Girls with hairy underarms are always portrayed to be dirty unclean hippies in movies, and I'm sure we've all seen those teen transformation movies where the "before" image is always someone with a hairy upper lip and bushy brows.
"Remember to wax your underarms at all times—and your face, and your arms, and your legs..."
It's a depressingly endless cycle. Often, this message is told to us by men, but sadly enough, a large number of women think and say the same. Time and time again, girls are told that having hair anywhere other than on your scalp or on your eyebrows—which, apparently, should always be on fleek—is some sort of evil man-hater taboo that should be avoided at all times.

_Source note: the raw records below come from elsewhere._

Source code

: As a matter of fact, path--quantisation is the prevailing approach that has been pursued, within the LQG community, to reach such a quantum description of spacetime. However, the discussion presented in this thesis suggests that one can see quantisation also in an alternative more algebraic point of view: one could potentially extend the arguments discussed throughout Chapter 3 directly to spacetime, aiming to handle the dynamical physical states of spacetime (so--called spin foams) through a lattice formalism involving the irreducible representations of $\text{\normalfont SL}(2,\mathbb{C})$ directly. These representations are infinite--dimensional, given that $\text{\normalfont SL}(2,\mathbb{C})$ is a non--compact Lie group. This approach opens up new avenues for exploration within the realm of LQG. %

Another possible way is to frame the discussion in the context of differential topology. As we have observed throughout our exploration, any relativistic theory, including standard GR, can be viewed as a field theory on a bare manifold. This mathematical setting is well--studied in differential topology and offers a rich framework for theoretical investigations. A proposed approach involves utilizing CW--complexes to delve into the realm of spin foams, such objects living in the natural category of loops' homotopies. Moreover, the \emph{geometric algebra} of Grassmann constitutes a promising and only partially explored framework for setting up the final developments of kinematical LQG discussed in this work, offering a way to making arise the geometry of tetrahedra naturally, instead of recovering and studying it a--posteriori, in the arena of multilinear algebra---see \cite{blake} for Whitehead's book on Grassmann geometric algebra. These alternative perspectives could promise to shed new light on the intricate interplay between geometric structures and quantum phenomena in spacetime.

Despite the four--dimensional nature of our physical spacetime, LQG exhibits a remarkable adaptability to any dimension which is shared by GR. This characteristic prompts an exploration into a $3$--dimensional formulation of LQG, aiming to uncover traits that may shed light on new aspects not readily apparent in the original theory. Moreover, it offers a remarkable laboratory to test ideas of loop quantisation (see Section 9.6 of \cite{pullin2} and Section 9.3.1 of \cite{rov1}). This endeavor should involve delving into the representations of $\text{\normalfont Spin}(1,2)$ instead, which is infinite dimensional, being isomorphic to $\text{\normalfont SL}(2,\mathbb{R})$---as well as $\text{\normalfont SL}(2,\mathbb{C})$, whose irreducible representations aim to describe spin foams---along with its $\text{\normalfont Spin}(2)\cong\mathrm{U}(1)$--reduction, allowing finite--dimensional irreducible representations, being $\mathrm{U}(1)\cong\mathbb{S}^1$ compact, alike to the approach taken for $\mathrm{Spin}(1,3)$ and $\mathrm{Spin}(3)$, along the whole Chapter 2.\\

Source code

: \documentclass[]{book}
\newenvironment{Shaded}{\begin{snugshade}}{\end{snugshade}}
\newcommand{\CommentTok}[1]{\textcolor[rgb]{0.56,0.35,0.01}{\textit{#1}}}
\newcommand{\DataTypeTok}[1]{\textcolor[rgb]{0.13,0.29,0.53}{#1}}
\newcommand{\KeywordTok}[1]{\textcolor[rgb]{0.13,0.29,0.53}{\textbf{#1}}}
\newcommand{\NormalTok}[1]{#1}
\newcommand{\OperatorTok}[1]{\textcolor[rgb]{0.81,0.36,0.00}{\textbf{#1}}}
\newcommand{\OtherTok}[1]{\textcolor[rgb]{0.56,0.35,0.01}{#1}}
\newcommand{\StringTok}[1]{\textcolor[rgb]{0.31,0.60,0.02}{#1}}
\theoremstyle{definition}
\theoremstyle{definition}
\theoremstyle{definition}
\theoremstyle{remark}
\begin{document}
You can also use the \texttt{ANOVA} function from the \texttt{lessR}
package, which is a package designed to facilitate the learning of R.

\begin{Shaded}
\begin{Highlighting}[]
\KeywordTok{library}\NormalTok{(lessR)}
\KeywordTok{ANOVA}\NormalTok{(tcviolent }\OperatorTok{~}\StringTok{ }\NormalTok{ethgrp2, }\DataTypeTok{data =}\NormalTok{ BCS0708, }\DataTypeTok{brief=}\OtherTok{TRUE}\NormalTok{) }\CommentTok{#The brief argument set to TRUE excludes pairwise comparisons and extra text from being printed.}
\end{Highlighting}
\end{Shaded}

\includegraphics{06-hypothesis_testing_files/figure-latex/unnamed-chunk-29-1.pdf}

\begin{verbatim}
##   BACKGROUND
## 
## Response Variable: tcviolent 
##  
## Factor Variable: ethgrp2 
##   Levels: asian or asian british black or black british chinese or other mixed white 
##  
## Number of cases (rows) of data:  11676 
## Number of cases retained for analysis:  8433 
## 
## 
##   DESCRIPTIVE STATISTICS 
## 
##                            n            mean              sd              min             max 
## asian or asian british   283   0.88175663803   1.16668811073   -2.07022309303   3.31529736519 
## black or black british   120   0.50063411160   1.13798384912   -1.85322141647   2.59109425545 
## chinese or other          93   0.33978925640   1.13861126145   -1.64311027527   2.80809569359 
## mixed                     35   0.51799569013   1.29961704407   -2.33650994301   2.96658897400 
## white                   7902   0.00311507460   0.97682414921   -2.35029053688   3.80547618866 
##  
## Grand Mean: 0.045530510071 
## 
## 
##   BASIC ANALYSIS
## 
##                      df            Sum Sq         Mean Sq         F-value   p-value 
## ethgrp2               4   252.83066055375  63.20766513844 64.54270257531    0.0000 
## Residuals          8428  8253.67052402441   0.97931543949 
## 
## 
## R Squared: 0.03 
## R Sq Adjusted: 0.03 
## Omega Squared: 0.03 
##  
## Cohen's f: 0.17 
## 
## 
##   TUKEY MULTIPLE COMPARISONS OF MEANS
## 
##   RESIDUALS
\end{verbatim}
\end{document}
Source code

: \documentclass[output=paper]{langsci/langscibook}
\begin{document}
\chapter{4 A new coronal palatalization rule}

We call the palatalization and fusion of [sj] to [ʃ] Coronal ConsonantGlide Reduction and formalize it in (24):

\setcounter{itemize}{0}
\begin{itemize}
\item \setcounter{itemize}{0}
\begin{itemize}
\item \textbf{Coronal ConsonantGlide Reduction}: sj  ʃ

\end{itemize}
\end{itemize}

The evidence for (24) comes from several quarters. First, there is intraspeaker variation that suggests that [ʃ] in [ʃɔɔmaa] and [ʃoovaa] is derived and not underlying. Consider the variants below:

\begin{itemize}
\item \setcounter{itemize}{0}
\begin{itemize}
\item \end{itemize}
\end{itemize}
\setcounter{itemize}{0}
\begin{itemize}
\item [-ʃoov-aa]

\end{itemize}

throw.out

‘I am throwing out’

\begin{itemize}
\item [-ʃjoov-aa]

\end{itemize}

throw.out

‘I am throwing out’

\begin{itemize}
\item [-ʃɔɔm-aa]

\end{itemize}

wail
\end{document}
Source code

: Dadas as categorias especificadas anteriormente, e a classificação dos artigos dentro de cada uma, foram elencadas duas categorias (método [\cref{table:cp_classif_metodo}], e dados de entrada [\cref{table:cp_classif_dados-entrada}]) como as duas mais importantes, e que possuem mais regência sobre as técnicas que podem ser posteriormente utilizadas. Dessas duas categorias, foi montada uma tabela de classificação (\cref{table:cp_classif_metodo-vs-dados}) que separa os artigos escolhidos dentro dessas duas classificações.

Meanwhile, men get to enjoy #NoShaveNovember and look at body hair as a status symbol for strength and manliness. Since everybody seems to have forgotten, let me remind you all what it all really means.
Hair is actually just that: hair!
Shaving has been a practice that has become a normal routine for most woman and men, especially for those that grow hair faster than others. However, it wasn't always a normal practice.
Originally, women didn't wax, nor shave their body hair—they were always covered up anyway, so there wasn't any point to it. But at the time, the advertisements that were being published worldwide would tell women that no one would find you beautiful if you had hair on your underarms just so companies could sell their razors and waxing strips.
Just a bit of advertising and body shaming quickly got every woman on the block buying said razors and shaving them clean. Until now, many still expect females to uphold this standard of soft, smooth, flawless skin—not a bump or a scratch or a single strand of hair destroying the image of femininity. Slowly, throughout the decades that pass, girls all over are starting to break that standard little by little.
As we as a society progress, more and more girls around the world are starting to feel happy and comfortable with the hair that grows on their bodies, unafraid to go out with unshaven legs or with their arms raised up in the air, uncaring of who may judge them. Some have even gone as far as dying their armpit hair!
Hopefully this type of body positivity will grow, and women everywhere will be able to leave the house either shaven or unshaven without having to explain to anyone why they have or have not done so.
Hopefully this type of body positivity will grow, and women everywhere will be able to leave the house either shaven or unshaven without having to explain to anyone why they have or have not done so.
Sure, others may judge you—they'll say it's unhygienic, that it sets a bad example; some may even bluntly say that it's plain gross, but why should that stop you from living your life?
The next time you realize you've forgotten to shave after leaving your house, don't panic. Instead, embrace it. Keep your chin up, and keep that strut in your stride. You are who you are, and a bit of stubble on your chin isn't going to change that.